### Assignment
Copy the data verbatim and leave out every picture.

### Exercise data
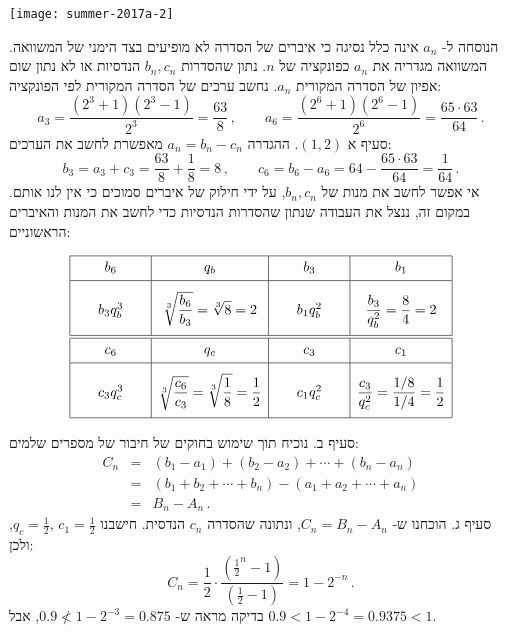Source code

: \begin{center}
\texttt{[image: summer-2017a-2]}
\end{center}
הנוסחה ל-%
$a_n$
אינה כלל נסיגה כי איברים של הסדרה לא מופיעים בצד הימני של המשוואה. המשוואה מגדריה את
$a_n$
כפונקציה של
$n$.
נתון שהסדרות 
$b_n,c_n$
הנדסיות או לא נתון שום אפיון של הסדרה המקורית
$a_n$.
נחשב ערכים של הסדרה המקורית לפי הפונקציה:
\[
a_3=\frac{(2^3+1)(2^3-1)}{2^3}=\frac{63}{8}\,, \quad\quad a_6=\frac{(2^6+1)(2^6-1)}{2^6}= \frac{65\cdot 63}{64}\,.
\]
סעיף א 
$(1,2)$.
ההגדרה
$a_n=b_n-c_n$
מאפשרת לחשב את הערכים:
\[
b_3=a_3+c_3=\frac{63}{8}+\frac{1}{8}=8\,,\quad\quad c_6=b_6-a_6=64-\frac{65\cdot 63}{64}=\frac{1}{64}\,.
\]
אי אפשר לחשב את מנות של
$b_n,c_n$,
על ידי חילוק של איברים סמוכים כי אין לנו אותם. במקום זה, ננצל את העבודה שנתון שהסדרות הנדסיות כדי לחשב את המנות והאיברים הראשוניים:

\[
\begin{array}{|@{\hspace{2em}}c@{\hspace{2em}}|c|@{\hspace{2em}}c@{\hspace{2em}}|c|}
\hline
\rule[-1.5ex]{0pt}{4ex}b_6&q_b&b_3&b_1\\\hline
\rule[-3.5ex]{0pt}{9ex}b_3q_b^3 & \displaystyle\sqrt[3]{\frac{b_6}{b_3}}=\sqrt[3]{8}=2&
b_1 q_b^2 & \displaystyle\frac{b_3}{q_b^2}=\frac{8}{4}=2\\\hline\hline
\rule[-1.5ex]{0pt}{4ex}c_6&q_c&c_3&c_1\\\hline
c_3q_c^3 & \displaystyle\sqrt[3]{\frac{c_6}{c_3}} =\sqrt[3]{\frac{1}{8}} = \frac{1}{2}&
\rule[-3.5ex]{0pt}{9ex}c_1 q_c^2 & \displaystyle\frac{c_3}{q_c^2}=\frac{1/8}{1/4}=\frac{1}{2}\\
\hline
\end{array}
\]

סעיף ב. נוכיח תוך שימוש בחוקים של חיבור של מספרים שלמים:
\begin{eqnarray*}
C_n &=& (b_1-a_1) + (b_2 - a_2) + \cdots + (b_n-a_n)\\
&=&(b_1 + b_2 + \cdots + b_n) - (a_1 + a_2 + \cdots + a_n)\\
&=& B_n - A_n\,.
\end{eqnarray*}
סעיף ג. הוכחנו ש-%
$C_n=B_n-A_n$,
ונתונה שהסדרה 
$c_n$
הנדסית. חישבנו 
$q_c=\frac{1}{2},\,c_1=\frac{1}{2}$,
ולכן:
\[
C_n = \frac{1}{2}\cdot\frac{\displaystyle\left(\frac{1}{2}^n-1\right)}{\displaystyle\left(\frac{1}{2}-1\right)}=1-2^{-n}\,.
\]
בדיקה מראה ש-%
$0.9 \not< 1-2^{-3}=0.875$,
אבל
$0.9 < 1-2^{-4}=0.9375 < 1$.

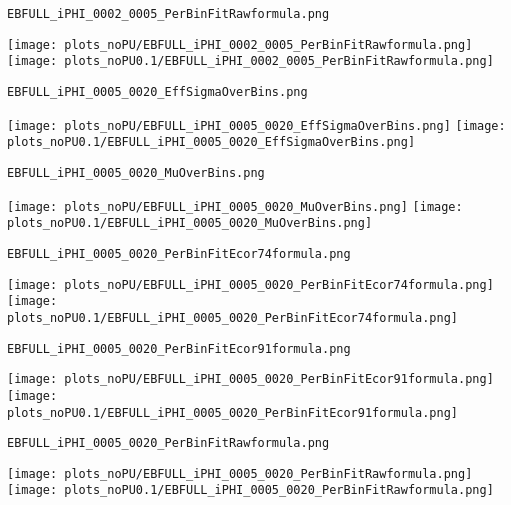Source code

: \begin{frame}[fragile]
\begin{verbatim}
EBFULL_iPHI_0002_0005_PerBinFitRawformula.png
\end{verbatim}
\texttt{[image: plots\_noPU/EBFULL\_iPHI\_0002\_0005\_PerBinFitRawformula.png]}
\texttt{[image: plots\_noPU0.1/EBFULL\_iPHI\_0002\_0005\_PerBinFitRawformula.png]}
\end{frame}
\begin{frame}[fragile]
\begin{verbatim}
EBFULL_iPHI_0005_0020_EffSigmaOverBins.png
\end{verbatim}
\texttt{[image: plots\_noPU/EBFULL\_iPHI\_0005\_0020\_EffSigmaOverBins.png]}
\texttt{[image: plots\_noPU0.1/EBFULL\_iPHI\_0005\_0020\_EffSigmaOverBins.png]}
\end{frame}
\begin{frame}[fragile]
\begin{verbatim}
EBFULL_iPHI_0005_0020_MuOverBins.png
\end{verbatim}
\texttt{[image: plots\_noPU/EBFULL\_iPHI\_0005\_0020\_MuOverBins.png]}
\texttt{[image: plots\_noPU0.1/EBFULL\_iPHI\_0005\_0020\_MuOverBins.png]}
\end{frame}
\begin{frame}[fragile]
\begin{verbatim}
EBFULL_iPHI_0005_0020_PerBinFitEcor74formula.png
\end{verbatim}
\texttt{[image: plots\_noPU/EBFULL\_iPHI\_0005\_0020\_PerBinFitEcor74formula.png]}
\texttt{[image: plots\_noPU0.1/EBFULL\_iPHI\_0005\_0020\_PerBinFitEcor74formula.png]}
\end{frame}
\begin{frame}[fragile]
\begin{verbatim}
EBFULL_iPHI_0005_0020_PerBinFitEcor91formula.png
\end{verbatim}
\texttt{[image: plots\_noPU/EBFULL\_iPHI\_0005\_0020\_PerBinFitEcor91formula.png]}
\texttt{[image: plots\_noPU0.1/EBFULL\_iPHI\_0005\_0020\_PerBinFitEcor91formula.png]}
\end{frame}
\begin{frame}[fragile]
\begin{verbatim}
EBFULL_iPHI_0005_0020_PerBinFitRawformula.png
\end{verbatim}
\texttt{[image: plots\_noPU/EBFULL\_iPHI\_0005\_0020\_PerBinFitRawformula.png]}
\texttt{[image: plots\_noPU0.1/EBFULL\_iPHI\_0005\_0020\_PerBinFitRawformula.png]}
\end{frame}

### Solved exercise
Source code

: \begin{center}
\texttt{[image: summer-2017a-2]}
\end{center}
הנוסחה ל-%
$a_n$
אינה כלל נסיגה כי איברים של הסדרה לא מופיעים בצד הימני של המשוואה. המשוואה מגדריה את
$a_n$
כפונקציה של
$n$.
נתון שהסדרות 
$b_n,c_n$
הנדסיות או לא נתון שום אפיון של הסדרה המקורית
$a_n$.
נחשב ערכים של הסדרה המקורית לפי הפונקציה:
\[
a_3=\frac{(2^3+1)(2^3-1)}{2^3}=\frac{63}{8}\,, \quad\quad a_6=\frac{(2^6+1)(2^6-1)}{2^6}= \frac{65\cdot 63}{64}\,.
\]
סעיף א 
$(1,2)$.
ההגדרה
$a_n=b_n-c_n$
מאפשרת לחשב את הערכים:
\[
b_3=a_3+c_3=\frac{63}{8}+\frac{1}{8}=8\,,\quad\quad c_6=b_6-a_6=64-\frac{65\cdot 63}{64}=\frac{1}{64}\,.
\]
אי אפשר לחשב את מנות של
$b_n,c_n$,
על ידי חילוק של איברים סמוכים כי אין לנו אותם. במקום זה, ננצל את העבודה שנתון שהסדרות הנדסיות כדי לחשב את המנות והאיברים הראשוניים:

\[
\begin{array}{|@{\hspace{2em}}c@{\hspace{2em}}|c|@{\hspace{2em}}c@{\hspace{2em}}|c|}
\hline
\rule[-1.5ex]{0pt}{4ex}b_6&q_b&b_3&b_1\\\hline
\rule[-3.5ex]{0pt}{9ex}b_3q_b^3 & \displaystyle\sqrt[3]{\frac{b_6}{b_3}}=\sqrt[3]{8}=2&
b_1 q_b^2 & \displaystyle\frac{b_3}{q_b^2}=\frac{8}{4}=2\\\hline\hline
\rule[-1.5ex]{0pt}{4ex}c_6&q_c&c_3&c_1\\\hline
c_3q_c^3 & \displaystyle\sqrt[3]{\frac{c_6}{c_3}} =\sqrt[3]{\frac{1}{8}} = \frac{1}{2}&
\rule[-3.5ex]{0pt}{9ex}c_1 q_c^2 & \displaystyle\frac{c_3}{q_c^2}=\frac{1/8}{1/4}=\frac{1}{2}\\
\hline
\end{array}
\]

סעיף ב. נוכיח תוך שימוש בחוקים של חיבור של מספרים שלמים:
\begin{eqnarray*}
C_n &=& (b_1-a_1) + (b_2 - a_2) + \cdots + (b_n-a_n)\\
&=&(b_1 + b_2 + \cdots + b_n) - (a_1 + a_2 + \cdots + a_n)\\
&=& B_n - A_n\,.
\end{eqnarray*}
סעיף ג. הוכחנו ש-%
$C_n=B_n-A_n$,
ונתונה שהסדרה 
$c_n$
הנדסית. חישבנו 
$q_c=\frac{1}{2},\,c_1=\frac{1}{2}$,
ולכן:
\[
C_n = \frac{1}{2}\cdot\frac{\displaystyle\left(\frac{1}{2}^n-1\right)}{\displaystyle\left(\frac{1}{2}-1\right)}=1-2^{-n}\,.
\]
בדיקה מראה ש-%
$0.9 \not< 1-2^{-3}=0.875$,
אבל
$0.9 < 1-2^{-4}=0.9375 < 1$.

Source code

: \begin{frame}[fragile]
\begin{verbatim}
EBFULL_iPHI_0002_0005_PerBinFitRawformula.png
\end{verbatim}
\texttt{[image: plots\_noPU/EBFULL\_iPHI\_0002\_0005\_PerBinFitRawformula.png]}
\texttt{[image: plots\_noPU0.1/EBFULL\_iPHI\_0002\_0005\_PerBinFitRawformula.png]}
\end{frame}
\begin{frame}[fragile]
\begin{verbatim}
EBFULL_iPHI_0005_0020_EffSigmaOverBins.png
\end{verbatim}
\texttt{[image: plots\_noPU/EBFULL\_iPHI\_0005\_0020\_EffSigmaOverBins.png]}
\texttt{[image: plots\_noPU0.1/EBFULL\_iPHI\_0005\_0020\_EffSigmaOverBins.png]}
\end{frame}
\begin{frame}[fragile]
\begin{verbatim}
EBFULL_iPHI_0005_0020_MuOverBins.png
\end{verbatim}
\texttt{[image: plots\_noPU/EBFULL\_iPHI\_0005\_0020\_MuOverBins.png]}
\texttt{[image: plots\_noPU0.1/EBFULL\_iPHI\_0005\_0020\_MuOverBins.png]}
\end{frame}
\begin{frame}[fragile]
\begin{verbatim}
EBFULL_iPHI_0005_0020_PerBinFitEcor74formula.png
\end{verbatim}
\texttt{[image: plots\_noPU/EBFULL\_iPHI\_0005\_0020\_PerBinFitEcor74formula.png]}
\texttt{[image: plots\_noPU0.1/EBFULL\_iPHI\_0005\_0020\_PerBinFitEcor74formula.png]}
\end{frame}
\begin{frame}[fragile]
\begin{verbatim}
EBFULL_iPHI_0005_0020_PerBinFitEcor91formula.png
\end{verbatim}
\texttt{[image: plots\_noPU/EBFULL\_iPHI\_0005\_0020\_PerBinFitEcor91formula.png]}
\texttt{[image: plots\_noPU0.1/EBFULL\_iPHI\_0005\_0020\_PerBinFitEcor91formula.png]}
\end{frame}
\begin{frame}[fragile]
\begin{verbatim}
EBFULL_iPHI_0005_0020_PerBinFitRawformula.png
\end{verbatim}
\texttt{[image: plots\_noPU/EBFULL\_iPHI\_0005\_0020\_PerBinFitRawformula.png]}
\texttt{[image: plots\_noPU0.1/EBFULL\_iPHI\_0005\_0020\_PerBinFitRawformula.png]}
\end{frame}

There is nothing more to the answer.